**Work to complete**
From the entries below, output the line with "pokemon to favorites" and each following line up to and including the line with "- Author: Minmum-Verstappen", exactly as written.

**Material for this exercise**

^^^^^^^^^^^^^^^^

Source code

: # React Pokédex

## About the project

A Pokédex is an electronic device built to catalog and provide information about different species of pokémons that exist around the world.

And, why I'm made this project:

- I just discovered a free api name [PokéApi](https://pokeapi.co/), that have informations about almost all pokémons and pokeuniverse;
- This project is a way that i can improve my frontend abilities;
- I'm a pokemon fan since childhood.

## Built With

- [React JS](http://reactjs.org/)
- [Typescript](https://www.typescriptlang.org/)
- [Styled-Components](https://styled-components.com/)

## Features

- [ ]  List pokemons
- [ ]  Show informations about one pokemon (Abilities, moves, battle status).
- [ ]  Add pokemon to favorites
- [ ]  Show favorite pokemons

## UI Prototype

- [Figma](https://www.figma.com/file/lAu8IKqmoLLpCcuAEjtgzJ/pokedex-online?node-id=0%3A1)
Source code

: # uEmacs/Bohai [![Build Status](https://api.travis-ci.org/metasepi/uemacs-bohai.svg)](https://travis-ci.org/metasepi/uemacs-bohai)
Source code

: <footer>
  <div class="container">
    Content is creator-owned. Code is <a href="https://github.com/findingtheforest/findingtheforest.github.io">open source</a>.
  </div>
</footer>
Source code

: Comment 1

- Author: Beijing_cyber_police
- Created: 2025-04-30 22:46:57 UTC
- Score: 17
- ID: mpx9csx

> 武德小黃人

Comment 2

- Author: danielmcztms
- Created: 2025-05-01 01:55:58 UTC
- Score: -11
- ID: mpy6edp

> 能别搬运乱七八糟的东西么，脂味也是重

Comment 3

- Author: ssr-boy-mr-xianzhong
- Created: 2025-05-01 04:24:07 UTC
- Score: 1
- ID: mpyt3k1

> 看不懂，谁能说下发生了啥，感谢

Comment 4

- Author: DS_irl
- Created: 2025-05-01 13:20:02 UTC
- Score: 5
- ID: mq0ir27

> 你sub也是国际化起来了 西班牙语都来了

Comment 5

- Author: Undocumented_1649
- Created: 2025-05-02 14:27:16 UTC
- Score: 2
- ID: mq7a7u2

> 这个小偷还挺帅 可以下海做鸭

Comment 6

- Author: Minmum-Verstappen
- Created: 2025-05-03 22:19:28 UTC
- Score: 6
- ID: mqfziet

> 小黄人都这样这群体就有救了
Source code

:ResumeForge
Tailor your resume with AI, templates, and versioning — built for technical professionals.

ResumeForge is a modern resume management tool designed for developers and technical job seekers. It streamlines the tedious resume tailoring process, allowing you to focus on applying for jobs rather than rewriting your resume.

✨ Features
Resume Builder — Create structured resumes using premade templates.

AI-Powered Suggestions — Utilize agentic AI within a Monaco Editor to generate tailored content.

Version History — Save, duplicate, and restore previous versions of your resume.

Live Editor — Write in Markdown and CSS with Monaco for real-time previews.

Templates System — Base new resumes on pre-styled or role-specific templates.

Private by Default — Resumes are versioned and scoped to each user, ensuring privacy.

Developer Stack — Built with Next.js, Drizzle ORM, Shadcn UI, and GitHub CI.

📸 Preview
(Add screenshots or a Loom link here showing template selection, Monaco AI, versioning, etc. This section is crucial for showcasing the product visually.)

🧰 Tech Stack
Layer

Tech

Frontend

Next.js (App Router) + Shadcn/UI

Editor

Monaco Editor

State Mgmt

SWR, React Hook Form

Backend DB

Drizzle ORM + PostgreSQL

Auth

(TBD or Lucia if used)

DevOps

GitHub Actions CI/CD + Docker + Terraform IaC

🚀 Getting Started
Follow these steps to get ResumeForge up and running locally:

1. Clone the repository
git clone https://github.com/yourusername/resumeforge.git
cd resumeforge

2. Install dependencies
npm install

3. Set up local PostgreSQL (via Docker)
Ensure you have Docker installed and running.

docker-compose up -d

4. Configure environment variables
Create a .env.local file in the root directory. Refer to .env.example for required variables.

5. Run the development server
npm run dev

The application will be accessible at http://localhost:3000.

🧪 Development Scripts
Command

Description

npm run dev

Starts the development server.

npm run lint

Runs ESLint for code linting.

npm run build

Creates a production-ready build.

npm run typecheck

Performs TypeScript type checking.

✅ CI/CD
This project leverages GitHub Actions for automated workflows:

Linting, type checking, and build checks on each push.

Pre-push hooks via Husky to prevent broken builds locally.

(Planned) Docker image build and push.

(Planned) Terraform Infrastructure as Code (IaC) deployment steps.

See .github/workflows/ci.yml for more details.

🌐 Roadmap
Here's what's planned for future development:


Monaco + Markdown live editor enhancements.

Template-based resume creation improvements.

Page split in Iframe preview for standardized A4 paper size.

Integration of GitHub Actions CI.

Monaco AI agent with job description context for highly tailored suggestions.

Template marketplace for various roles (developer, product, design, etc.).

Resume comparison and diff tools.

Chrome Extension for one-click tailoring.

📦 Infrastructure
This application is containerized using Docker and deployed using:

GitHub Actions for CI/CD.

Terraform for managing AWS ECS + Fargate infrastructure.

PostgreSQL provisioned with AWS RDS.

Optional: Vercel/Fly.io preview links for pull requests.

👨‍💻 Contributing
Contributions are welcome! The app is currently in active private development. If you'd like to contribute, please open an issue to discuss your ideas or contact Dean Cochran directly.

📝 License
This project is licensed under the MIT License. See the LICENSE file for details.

^^^^^^^^^^^^^^^^

**Written solution**
- [ ]  Add pokemon to favorites
- [ ]  Show favorite pokemons

## UI Prototype

- [Figma](https://www.figma.com/file/lAu8IKqmoLLpCcuAEjtgzJ/pokedex-online?node-id=0%3A1)
Source code

: # uEmacs/Bohai [![Build Status](https://api.travis-ci.org/metasepi/uemacs-bohai.svg)](https://travis-ci.org/metasepi/uemacs-bohai)
Source code

: <footer>
  <div class="container">
    Content is creator-owned. Code is <a href="https://github.com/findingtheforest/findingtheforest.github.io">open source</a>.
  </div>
</footer>
Source code

: Comment 1

- Author: Beijing_cyber_police
- Created: 2025-04-30 22:46:57 UTC
- Score: 17
- ID: mpx9csx

> 武德小黃人

Comment 2

- Author: danielmcztms
- Created: 2025-05-01 01:55:58 UTC
- Score: -11
- ID: mpy6edp

> 能别搬运乱七八糟的东西么，脂味也是重

Comment 3

- Author: ssr-boy-mr-xianzhong
- Created: 2025-05-01 04:24:07 UTC
- Score: 1
- ID: mpyt3k1

> 看不懂，谁能说下发生了啥，感谢

Comment 4

- Author: DS_irl
- Created: 2025-05-01 13:20:02 UTC
- Score: 5
- ID: mq0ir27

> 你sub也是国际化起来了 西班牙语都来了

Comment 5

- Author: Undocumented_1649
- Created: 2025-05-02 14:27:16 UTC
- Score: 2
- ID: mq7a7u2

> 这个小偷还挺帅 可以下海做鸭

Comment 6

- Author: Minmum-Verstappen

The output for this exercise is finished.